NZD/USD Holds Firm Amid Mixed Market Drivers
The NZD/USD pair traded close to 0.5730[25] during Monday’s European session, following a consolidation of Friday’s rise to a near one-month peak. Price movements have become range-bound in early European trading[26], with the kiwi demonstrating resilience despite weaker Chinese manufacturing figures. This tight consolidation indicates markets are taking a breather after last week’s robust recovery, although the overall short-term bias still leans towards the upside.
Market reports[27] highlight that the disappointing data from China, where the RatingDog Manufacturing PMI slipped back into contraction at 49.9 in November, initially gave little boost to the pair. The release came after weaker official PMIs over the weekend, confirming renewed pressure in both manufacturing and services sectors[28]. However, the muted market reaction suggests some hope around easing trade tensions and recent Chinese policy measures designed to support domestic demand. These factors have helped ease risk aversion and continue to offer modest support for the New Zealand dollar.
Market commentators[29] highlight that at the domestic level, the Reserve Bank of New Zealand’s (RBNZ) recent guidance remains a central influence. The Reserve Bank of New Zealand (RBNZ) implemented a fully priced 25 bps rate cut[30] last week but signalled an end to the easing cycle as the economy showed early signs of improvement. This contrasts with the Fed, where markets are factoring in a strong chance of another rate cut this month. The resulting pressure on the US dollar[31] has helped maintain the pair’s firm tone and supports the view of a gradual continuation of recent gains.

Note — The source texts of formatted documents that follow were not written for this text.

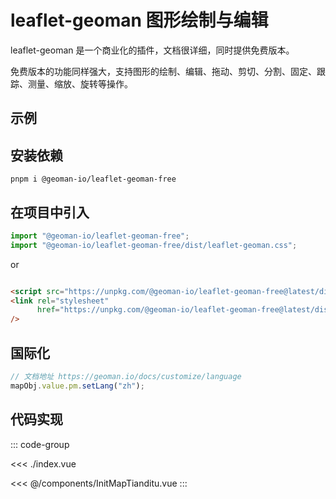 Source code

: <script setup>
import demo from './index.vue'
</script>

# leaflet-geoman 图形绘制与编辑

leaflet-geoman 是一个商业化的插件，文档很详细，同时提供免费版本。

免费版本的功能同样强大，支持图形的绘制、编辑、拖动、剪切、分割、固定、跟踪、测量、缩放、旋转等操作。

## 示例

<demo></demo>

## 安装依赖

```shell
pnpm i @geoman-io/leaflet-geoman-free
```

## 在项目中引入

```js
import "@geoman-io/leaflet-geoman-free";
import "@geoman-io/leaflet-geoman-free/dist/leaflet-geoman.css";
```

or

```html

<script src="https://unpkg.com/@geoman-io/leaflet-geoman-free@latest/dist/leaflet-geoman.min.js"></script>
<link rel="stylesheet"
      href="https://unpkg.com/@geoman-io/leaflet-geoman-free@latest/dist/leaflet-geoman.css"
/>
```

## 国际化

```js
// 文档地址 https://geoman.io/docs/customize/language
mapObj.value.pm.setLang("zh");
```

## 代码实现

::: code-group

<<< ./index.vue

<<< @/components/InitMapTianditu.vue
:::
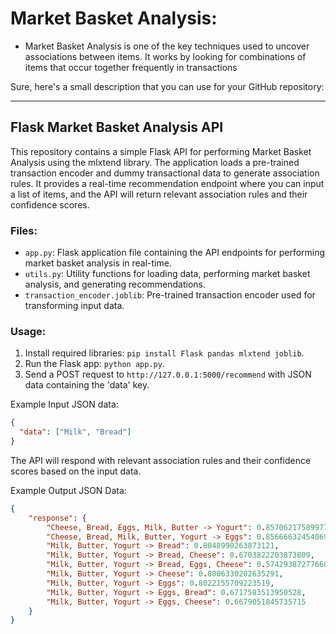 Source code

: # Market Basket Analysis:
- Market Basket Analysis is one of the key techniques used to uncover associations between items. It works by looking for combinations of items that occur together frequently in transactions

Sure, here's a small description that you can use for your GitHub repository:

---

## Flask Market Basket Analysis API

This repository contains a simple Flask API for performing Market Basket Analysis using the mlxtend library. The application loads a pre-trained transaction encoder and dummy transactional data to generate association rules. It provides a real-time recommendation endpoint where you can input a list of items, and the API will return relevant association rules and their confidence scores.

### Files:

- `app.py`: Flask application file containing the API endpoints for performing market basket analysis in real-time.
- `utils.py`: Utility functions for loading data, performing market basket analysis, and generating recommendations.
- `transaction_encoder.joblib`: Pre-trained transaction encoder used for transforming input data.

### Usage:

1. Install required libraries: `pip install Flask pandas mlxtend joblib`.
2. Run the Flask app: `python app.py`.
3. Send a POST request to `http://127.0.0.1:5000/recommend` with JSON data containing the 'data' key.

Example Input JSON data:
```json
{
  "data": ["Milk", "Bread"]
}
```

The API will respond with relevant association rules and their confidence scores based on the input data.

Example Output JSON Data:
```json
{
    "response": {
        "Cheese, Bread, Eggs, Milk, Butter -> Yogurt": 0.8570621758997792,
        "Cheese, Bread, Milk, Butter, Yogurt -> Eggs": 0.8566663245406958,
        "Milk, Butter, Yogurt -> Bread": 0.8048990263873121,
        "Milk, Butter, Yogurt -> Bread, Cheese": 0.6703822203873809,
        "Milk, Butter, Yogurt -> Bread, Eggs, Cheese": 0.5742938727766883,
        "Milk, Butter, Yogurt -> Cheese": 0.8006330202635291,
        "Milk, Butter, Yogurt -> Eggs": 0.8022155709223519,
        "Milk, Butter, Yogurt -> Eggs, Bread": 0.6717583513950528,
        "Milk, Butter, Yogurt -> Eggs, Cheese": 0.6679051845735715
    }
}
```
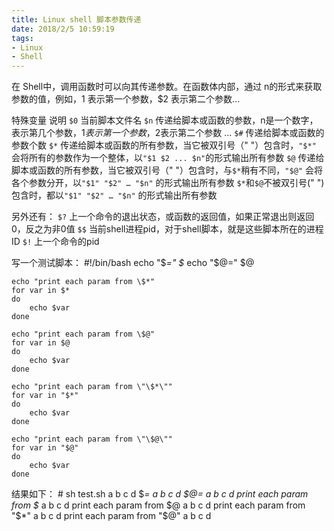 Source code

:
 ```yaml
---
title: Linux shell 脚本参数传递
date: 2018/2/5 10:59:19  
tags:
- Linux
- Shell
---
```


在 Shell中，调用函数时可以向其传递参数。在函数体内部，通过 n的形式来获取参数的值，例如，1 表示第一个参数，$2 表示第二个参数...

特殊变量	说明
`$0` 当前脚本文件名
`$n` 传递给脚本或函数的参数，n是一个数字，表示第几个参数，$1表示第一个参数，$2表示第二个参数 ...
`$#` 传递给脚本或函数的参数个数
`$*` 传递给脚本或函数的所有参数，当它被双引号（" "）包含时，`"$*"` 会将所有的参数作为一个整体，以`"$1 $2 ... $n"`的形式输出所有参数
`$@` 传递给脚本或函数的所有参数，当它被双引号（" "）包含时，与`$*`稍有不同，`"$@"` 会将各个参数分开，以`"$1" "$2" … "$n"` 的形式输出所有参数
`$*`和`$@`不被双引号(" ")包含时，都以`"$1" "$2" … "$n"` 的形式输出所有参数

另外还有：
`$?` 上一个命令的退出状态，或函数的返回值，如果正常退出则返回0，反之为非0值
`$$` 当前shell进程pid，对于shell脚本，就是这些脚本所在的进程ID
`$!` 上一个命令的pid

写一个测试脚本：
    #!/bin/bash
    echo "\$*=" $*
    echo "\$@=" $@
    
    echo "print each param from \$*" 
    for var in $*
    do
        echo $var
    done
    
    echo "print each param from \$@"
    for var in $@
    do
        echo $var
    done
    
    echo "print each param from \"\$*\""
    for var in "$*"
    do
        echo $var
    done
    
    echo "print each param from \"\$@\""
    for var in "$@"
    do
        echo $var
    done

结果如下：
    # sh test.sh a b c d
    $*= a b c d
    $@= a b c d
    print each param from $*
    a
    b
    c
    d
    print each param from $@
    a
    b
    c
    d
    print each param from "$*"
    a b c d
    print each param from "$@"
    a
    b
    c
    d
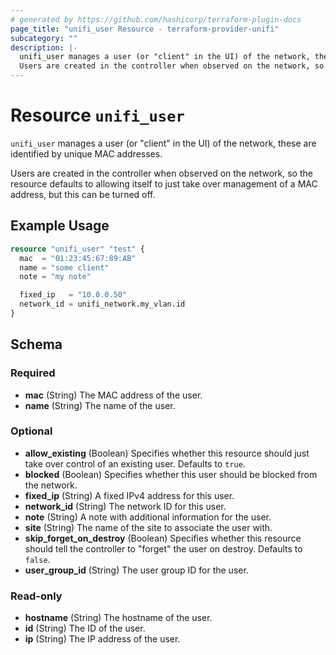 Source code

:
 ```yaml
---
# generated by https://github.com/hashicorp/terraform-plugin-docs
page_title: "unifi_user Resource - terraform-provider-unifi"
subcategory: ""
description: |-
  unifi_user manages a user (or "client" in the UI) of the network, these are identified by unique MAC addresses.
  Users are created in the controller when observed on the network, so the resource defaults to allowing itself to just take over management of a MAC address, but this can be turned off.
---
```


# Resource `unifi_user`

`unifi_user` manages a user (or "client" in the UI) of the network, these are identified by unique MAC addresses.

Users are created in the controller when observed on the network, so the resource defaults to allowing itself to just take over management of a MAC address, but this can be turned off.

## Example Usage

```terraform
resource "unifi_user" "test" {
  mac  = "01:23:45:67:89:AB"
  name = "some client"
  note = "my note"

  fixed_ip   = "10.0.0.50"
  network_id = unifi_network.my_vlan.id
}
```

<!-- schema generated by tfplugindocs -->
## Schema

### Required

- **mac** (String) The MAC address of the user.
- **name** (String) The name of the user.

### Optional

- **allow_existing** (Boolean) Specifies whether this resource should just take over control of an existing user. Defaults to `true`.
- **blocked** (Boolean) Specifies whether this user should be blocked from the network.
- **fixed_ip** (String) A fixed IPv4 address for this user.
- **network_id** (String) The network ID for this user.
- **note** (String) A note with additional information for the user.
- **site** (String) The name of the site to associate the user with.
- **skip_forget_on_destroy** (Boolean) Specifies whether this resource should tell the controller to "forget" the user on destroy. Defaults to `false`.
- **user_group_id** (String) The user group ID for the user.

### Read-only

- **hostname** (String) The hostname of the user.
- **id** (String) The ID of the user.
- **ip** (String) The IP address of the user.


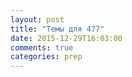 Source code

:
 ```yaml
---
layout: post
title: "Темы для 477"
date: 2015-12-29T16:03:00
comments: true
categories: prep
---
```

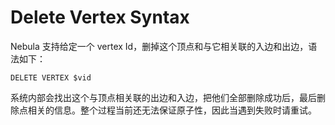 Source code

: # Delete Vertex Syntax

Nebula 支持给定一个 vertex Id，删掉这个顶点和与它相关联的入边和出边，语法如下：

```
DELETE VERTEX $vid
```

系统内部会找出这个与顶点相关联的出边和入边，把他们全部删除成功后，最后删除点相关的信息。整个过程当前还无法保证原子性，因此当遇到失败时请重试。
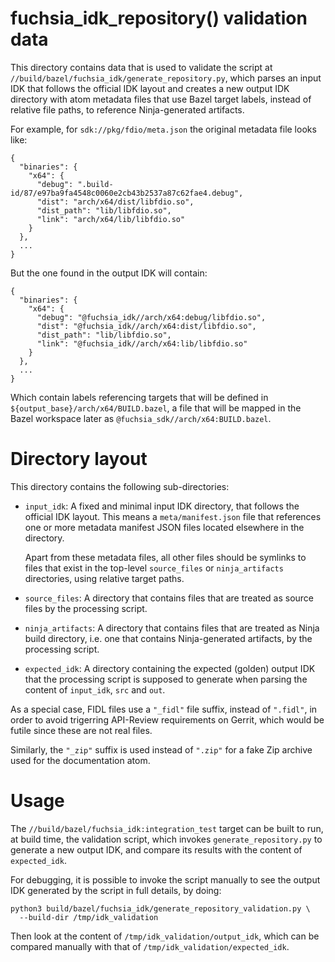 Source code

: # fuchsia_idk_repository() validation data

This directory contains data that is used to validate the script
at `//build/bazel/fuchsia_idk/generate_repository.py`, which
parses an input IDK that follows the official IDK layout and
creates a new output IDK directory with atom metadata files that
use Bazel target labels, instead of relative file paths, to
reference Ninja-generated artifacts.

For example, for `sdk://pkg/fdio/meta.json` the original metadata
file looks like:

```
{
  "binaries": {
    "x64": {
      "debug": ".build-id/87/e97ba9fa4548c0060e2cb43b2537a87c62fae4.debug",
      "dist": "arch/x64/dist/libfdio.so",
      "dist_path": "lib/libfdio.so",
      "link": "arch/x64/lib/libfdio.so"
    }
  },
  ...
}
```

But the one found in the output IDK will contain:

```
{
  "binaries": {
    "x64": {
      "debug": "@fuchsia_idk//arch/x64:debug/libfdio.so",
      "dist": "@fuchsia_idk//arch/x64:dist/libfdio.so",
      "dist_path": "lib/libfdio.so",
      "link": "@fuchsia_idk//arch/x64:lib/libfdio.so"
    }
  },
  ...
}
```

Which contain labels referencing targets that will be defined
in `${output_base}/arch/x64/BUILD.bazel`, a file that will be
mapped in the Bazel workspace later as
`@fuchsia_sdk//arch/x64:BUILD.bazel`.

# Directory layout

This directory contains the following sub-directories:

- `input_idk`: A fixed and minimal input IDK directory, that
  follows the official IDK layout. This means a `meta/manifest.json`
  file that references one or more metadata manifest JSON files
  located elsewhere in the directory.

  Apart from these metadata files, all other files should be
  symlinks to files that exist in the top-level `source_files`
  or `ninja_artifacts` directories, using relative target paths.

- `source_files`: A directory that contains files that are treated as
  source files by the processing script.

- `ninja_artifacts`: A directory that contains files that are treated as
  Ninja build directory, i.e. one that contains Ninja-generated artifacts,
  by the processing script.

- `expected_idk`: A directory containing the expected (golden) output IDK
  that the processing script is supposed to generate when parsing the
  content of `input_idk`, `src` and `out`.

As a special case, FIDL files use a `"_fidl"` file suffix, instead of `".fidl"`,
in order to avoid trigerring API-Review requirements on Gerrit, which would
be futile since these are not real files.

Similarly, the `"_zip"` suffix is used instead of `".zip"` for a fake Zip
archive used for the documentation atom.

# Usage

The `//build/bazel/fuchsia_idk:integration_test` target can be built to
run, at build time, the validation script, which invokes
`generate_repository.py` to generate a new output IDK, and compare its
results with the content of `expected_idk`.

For debugging, it is possible to invoke the script manually to see the
output IDK generated by the script in full details, by doing:

```
python3 build/bazel/fuchsia_idk/generate_repository_validation.py \
  --build-dir /tmp/idk_validation
```

Then look at the content of `/tmp/idk_validation/output_idk`, which
can be compared manually with that of `/tmp/idk_validation/expected_idk`.
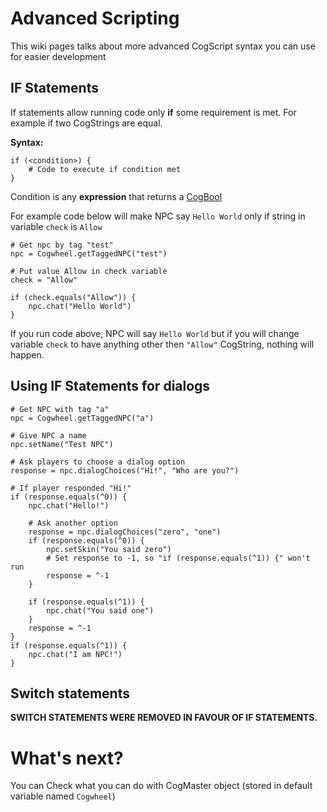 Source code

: # Advanced Scripting
This wiki pages talks about more advanced CogScript syntax you can use for easier development

## IF Statements
If statements allow running code only **if** some requirement is met. For example if two CogStrings are equal.

**Syntax:**
```
if (<condition>) {
    # Code to execute if condition met
}
```

Condition is any **expression** that returns a [CogBool](https://storyanvil.github.io/wiki/wiki.html?p=wiki/projects/cogwheel/specs/cogbool.sa.json)

For example code below will make NPC say `Hello World` only if string in variable `check` is `Allow`
```
# Get npc by tag "test"
npc = Cogwheel.getTaggedNPC("test")

# Put value Allow in check variable
check = "Allow"

if (check.equals("Allow")) {
    npc.chat("Hello World")
}
```
If you run code above, NPC will say `Hello World` but if you will change variable `check` to have anything other then `"Allow"` CogString, nothing will happen.

## Using IF Statements for dialogs
```
# Get NPC with tag "a"
npc = Cogwheel.getTaggedNPC("a")

# Give NPC a name
npc.setName("Test NPC")

# Ask players to choose a dialog option
response = npc.dialogChoices("Hi!", "Who are you?")

# If player responded "Hi!"
if (response.equals(^0)) {
    npc.chat("Hello!")

    # Ask another option
    response = npc.dialogChoices("zero", "one")
    if (response.equals(^0)) {
        npc.setSkin("You said zero")
        # Set response to -1, so "if (response.equals(^1)) {" won't run
        response = ^-1
    }

    if (response.equals(^1)) {
        npc.chat("You said one")
    }
    response = ^-1
}
if (response.equals(^1)) {
    npc.chat("I am NPC!")
}
```

## Switch statements
**SWITCH STATEMENTS WERE REMOVED IN FAVOUR OF IF STATEMENTS.**

# What's next?
You can <a onclick="$story.to('/wiki/wiki.html?p=wiki/projects/cogwheel/specs/cogmaster.sa.json')">Check what you can do with CogMaster object (stored in default variable named `Cogwheel`)</a> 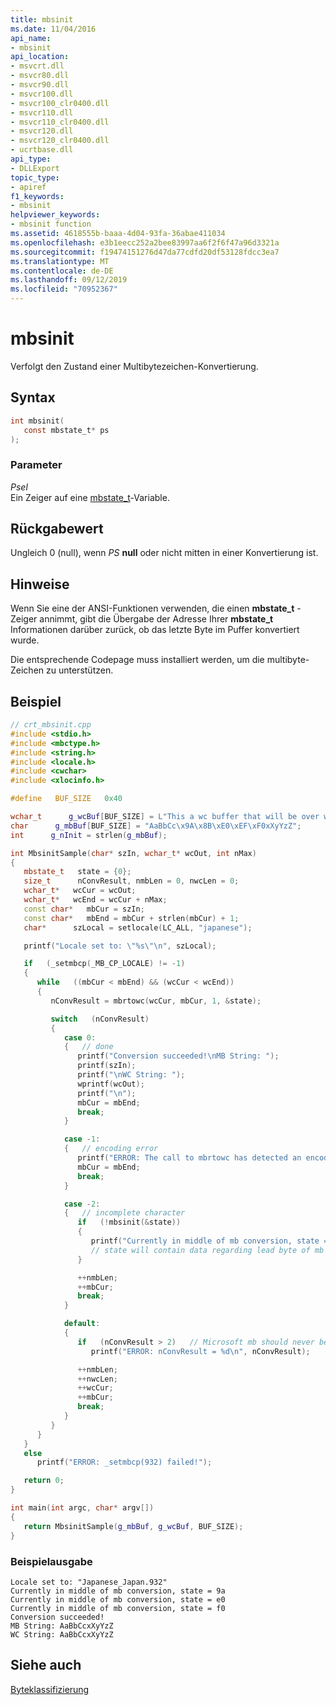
 ```yaml
---
title: mbsinit
ms.date: 11/04/2016
api_name:
- mbsinit
api_location:
- msvcrt.dll
- msvcr80.dll
- msvcr90.dll
- msvcr100.dll
- msvcr100_clr0400.dll
- msvcr110.dll
- msvcr110_clr0400.dll
- msvcr120.dll
- msvcr120_clr0400.dll
- ucrtbase.dll
api_type:
- DLLExport
topic_type:
- apiref
f1_keywords:
- mbsinit
helpviewer_keywords:
- mbsinit function
ms.assetid: 4618555b-baaa-4d04-93fa-36abae411034
ms.openlocfilehash: e3b1eecc252a2bee83997aa6f2f6f47a96d3321a
ms.sourcegitcommit: f19474151276d47da77cdfd20df53128fdcc3ea7
ms.translationtype: MT
ms.contentlocale: de-DE
ms.lasthandoff: 09/12/2019
ms.locfileid: "70952367"
---
```

# <a name="mbsinit"></a>mbsinit

Verfolgt den Zustand einer Multibytezeichen-Konvertierung.

## <a name="syntax"></a>Syntax

```C
int mbsinit(
   const mbstate_t* ps
);
```

### <a name="parameters"></a>Parameter

*Psel*<br/>
Ein Zeiger auf eine [mbstate_t](../../c-runtime-library/standard-types.md)-Variable.

## <a name="return-value"></a>Rückgabewert

Ungleich 0 (null), wenn *PS* **null** oder nicht mitten in einer Konvertierung ist.

## <a name="remarks"></a>Hinweise

Wenn Sie eine der ANSI-Funktionen verwenden, die einen **mbstate_t** -Zeiger annimmt, gibt die Übergabe der Adresse Ihrer **mbstate_t** Informationen darüber zurück, ob das letzte Byte im Puffer konvertiert wurde.

Die entsprechende Codepage muss installiert werden, um die multibyte-Zeichen zu unterstützen.

## <a name="example"></a>Beispiel

```cpp
// crt_mbsinit.cpp
#include <stdio.h>
#include <mbctype.h>
#include <string.h>
#include <locale.h>
#include <cwchar>
#include <xlocinfo.h>

#define   BUF_SIZE   0x40

wchar_t      g_wcBuf[BUF_SIZE] = L"This a wc buffer that will be over written...";
char      g_mbBuf[BUF_SIZE] = "AaBbCc\x9A\x8B\xE0\xEF\xF0xXyYzZ";
int      g_nInit = strlen(g_mbBuf);

int MbsinitSample(char* szIn, wchar_t* wcOut, int nMax)
{
   mbstate_t   state = {0};
   size_t      nConvResult, nmbLen = 0, nwcLen = 0;
   wchar_t*   wcCur = wcOut;
   wchar_t*   wcEnd = wcCur + nMax;
   const char*   mbCur = szIn;
   const char*   mbEnd = mbCur + strlen(mbCur) + 1;
   char*      szLocal = setlocale(LC_ALL, "japanese");

   printf("Locale set to: \"%s\"\n", szLocal);

   if   (_setmbcp(_MB_CP_LOCALE) != -1)
   {
      while   ((mbCur < mbEnd) && (wcCur < wcEnd))
      {
         nConvResult = mbrtowc(wcCur, mbCur, 1, &state);

         switch   (nConvResult)
         {
            case 0:
            {   // done
               printf("Conversion succeeded!\nMB String: ");
               printf(szIn);
               printf("\nWC String: ");
               wprintf(wcOut);
               printf("\n");
               mbCur = mbEnd;
               break;
            }

            case -1:
            {   // encoding error
               printf("ERROR: The call to mbrtowc has detected an encoding error.\n");
               mbCur = mbEnd;
               break;
            }

            case -2:
            {   // incomplete character
               if   (!mbsinit(&state))
               {
                  printf("Currently in middle of mb conversion, state = %x\n", state);
                  // state will contain data regarding lead byte of mb character
               }

               ++nmbLen;
               ++mbCur;
               break;
            }

            default:
            {
               if   (nConvResult > 2)   // Microsoft mb should never be larger than 2
                  printf("ERROR: nConvResult = %d\n", nConvResult);

               ++nmbLen;
               ++nwcLen;
               ++wcCur;
               ++mbCur;
               break;
            }
         }
      }
   }
   else
      printf("ERROR: _setmbcp(932) failed!");

   return 0;
}

int main(int argc, char* argv[])
{
   return MbsinitSample(g_mbBuf, g_wcBuf, BUF_SIZE);
}
```

### <a name="sample-output"></a>Beispielausgabe

```Output
Locale set to: "Japanese_Japan.932"
Currently in middle of mb conversion, state = 9a
Currently in middle of mb conversion, state = e0
Currently in middle of mb conversion, state = f0
Conversion succeeded!
MB String: AaBbCcxXyYzZ
WC String: AaBbCcxXyYzZ
```

## <a name="see-also"></a>Siehe auch

[Byteklassifizierung](../../c-runtime-library/byte-classification.md)<br/>
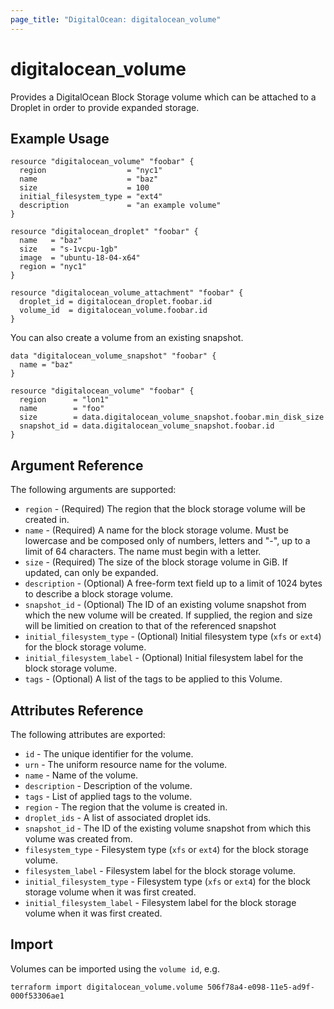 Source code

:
 ```yaml
---
page_title: "DigitalOcean: digitalocean_volume"
---
```


# digitalocean\_volume

Provides a DigitalOcean Block Storage volume which can be attached to a Droplet in order to provide expanded storage.

## Example Usage

```hcl
resource "digitalocean_volume" "foobar" {
  region                  = "nyc1"
  name                    = "baz"
  size                    = 100
  initial_filesystem_type = "ext4"
  description             = "an example volume"
}

resource "digitalocean_droplet" "foobar" {
  name   = "baz"
  size   = "s-1vcpu-1gb"
  image  = "ubuntu-18-04-x64"
  region = "nyc1"
}

resource "digitalocean_volume_attachment" "foobar" {
  droplet_id = digitalocean_droplet.foobar.id
  volume_id  = digitalocean_volume.foobar.id
}
```

You can also create a volume from an existing snapshot.

```hcl
data "digitalocean_volume_snapshot" "foobar" {
  name = "baz"
}

resource "digitalocean_volume" "foobar" {
  region      = "lon1"
  name        = "foo"
  size        = data.digitalocean_volume_snapshot.foobar.min_disk_size
  snapshot_id = data.digitalocean_volume_snapshot.foobar.id
}
```

## Argument Reference

The following arguments are supported:

* `region` - (Required) The region that the block storage volume will be created in.
* `name` - (Required) A name for the block storage volume. Must be lowercase and be composed only of numbers, letters and "-", up to a limit of 64 characters. The name must begin with a letter.
* `size` - (Required) The size of the block storage volume in GiB. If updated, can only be expanded.
* `description` - (Optional) A free-form text field up to a limit of 1024 bytes to describe a block storage volume.
* `snapshot_id` - (Optional) The ID of an existing volume snapshot from which the new volume will be created. If supplied, the region and size will be limitied on creation to that of the referenced snapshot
* `initial_filesystem_type` - (Optional) Initial filesystem type (`xfs` or `ext4`) for the block storage volume.
* `initial_filesystem_label` - (Optional) Initial filesystem label for the block storage volume.
* `tags` - (Optional) A list of the tags to be applied to this Volume.

## Attributes Reference

The following attributes are exported:

* `id` - The unique identifier for the volume.
* `urn` - The uniform resource name for the volume.
* `name` - Name of the volume.
* `description` - Description of the volume.
* `tags` - List of applied tags to the volume. 
* `region` - The region that the volume is created in.
* `droplet_ids` - A list of associated droplet ids.
* `snapshot_id` - The ID of the existing volume snapshot from which this volume was created from.
* `filesystem_type` - Filesystem type (`xfs` or `ext4`) for the block storage volume.
* `filesystem_label` - Filesystem label for the block storage volume.
* `initial_filesystem_type` - Filesystem type (`xfs` or `ext4`) for the block storage volume when it was first created.
* `initial_filesystem_label` - Filesystem label for the block storage volume when it was first created.


## Import

Volumes can be imported using the `volume id`, e.g.

```
terraform import digitalocean_volume.volume 506f78a4-e098-11e5-ad9f-000f53306ae1
```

Analysts[32] suggest that looking forward, forthcoming US data, such as ISM surveys and labour market indicators, will be carefully watched for further signs of economic slowing. Any fresh indications of weakening activity are likely to put pressure on the dollar and provide additional short-term support to the pair. However, medium-term risks remain, especially if worries about global growth resurface or Chinese momentum further declines, potentially restricting upside moves.